One of the best ways to know if any SEO agency can handle your project is if they've already achieved similar results in the same niche as your company. If they have, they'll already know some of the strategies it takes to get results. They should be able to explain clearly how taking you on as a client wouldn't result in a conflict of interest.

However, if they haven't previously worked in your niche, that shouldn't immediately disqualify them, either. Many of the tools and tricks that work for one niche are transferable to another.

What you're trying to learn through this question is whether or not your company is a fit with their agency and vice-versa. One positive sign is the courageous sales rep who is transparent about never having worked in your niche.

4. How has SEO changed within the last few years?

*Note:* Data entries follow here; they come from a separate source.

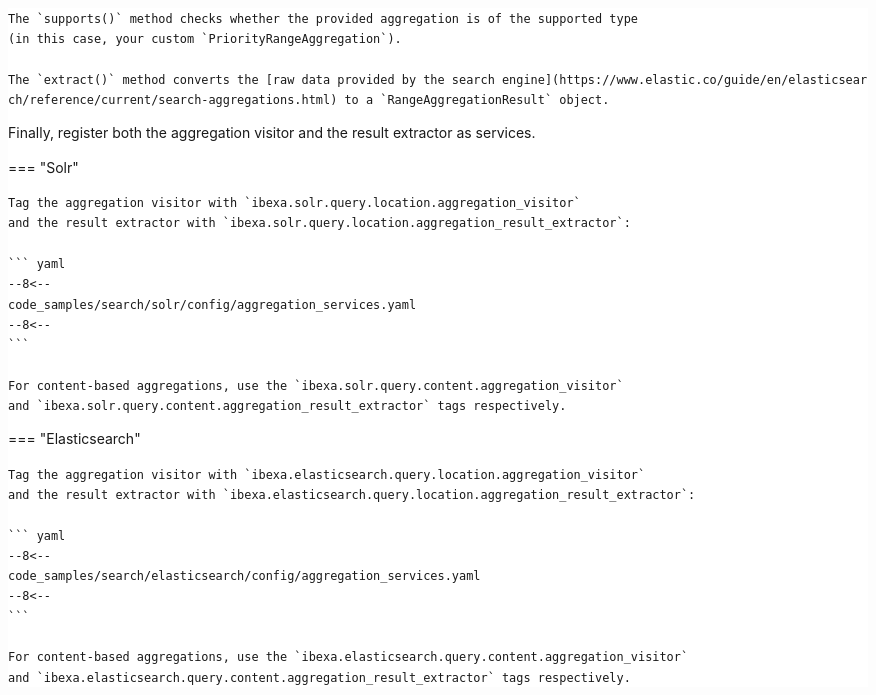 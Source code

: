     The `supports()` method checks whether the provided aggregation is of the supported type
    (in this case, your custom `PriorityRangeAggregation`).

    The `extract()` method converts the [raw data provided by the search engine](https://www.elastic.co/guide/en/elasticsearch/reference/current/search-aggregations.html) to a `RangeAggregationResult` object.


Finally, register both the aggregation visitor and the result extractor as services.

=== "Solr"

    Tag the aggregation visitor with `ibexa.solr.query.location.aggregation_visitor`
    and the result extractor with `ibexa.solr.query.location.aggregation_result_extractor`:

    ``` yaml
    --8<--
    code_samples/search/solr/config/aggregation_services.yaml
    --8<--
    ```

    For content-based aggregations, use the `ibexa.solr.query.content.aggregation_visitor`
    and `ibexa.solr.query.content.aggregation_result_extractor` tags respectively.

=== "Elasticsearch"

    Tag the aggregation visitor with `ibexa.elasticsearch.query.location.aggregation_visitor`
    and the result extractor with `ibexa.elasticsearch.query.location.aggregation_result_extractor`:

    ``` yaml
    --8<--
    code_samples/search/elasticsearch/config/aggregation_services.yaml
    --8<--
    ```

    For content-based aggregations, use the `ibexa.elasticsearch.query.content.aggregation_visitor`
    and `ibexa.elasticsearch.query.content.aggregation_result_extractor` tags respectively.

Be careful if an SEO agency you're considering explains that SEO is more or less the same today as it was a few years ago. While it is true that the core fundamentals haven't changed much, many specific tactics have been updated to keep up with changes.

Recall that search engine companies frequently announce significant changes to how they index websites. As the online marketplace shifts attention from one highlighting metric to the next, these algorithm changes can't help but affect site rankings and SERPs.

If you want to walk in better prepared, spend at least a few minutes charting the various updates to the Google search algorithm over time. Take notice if the people you're talking to can't walk you through specific updates and demonstrate how they'll impact your business. You need an SEO agency that can speak both technical and business in understandable terms. If, on the other hand, you feel your head start to spin in technical jargon, that's not a good sign. Say something about it and gauge the response this request receives.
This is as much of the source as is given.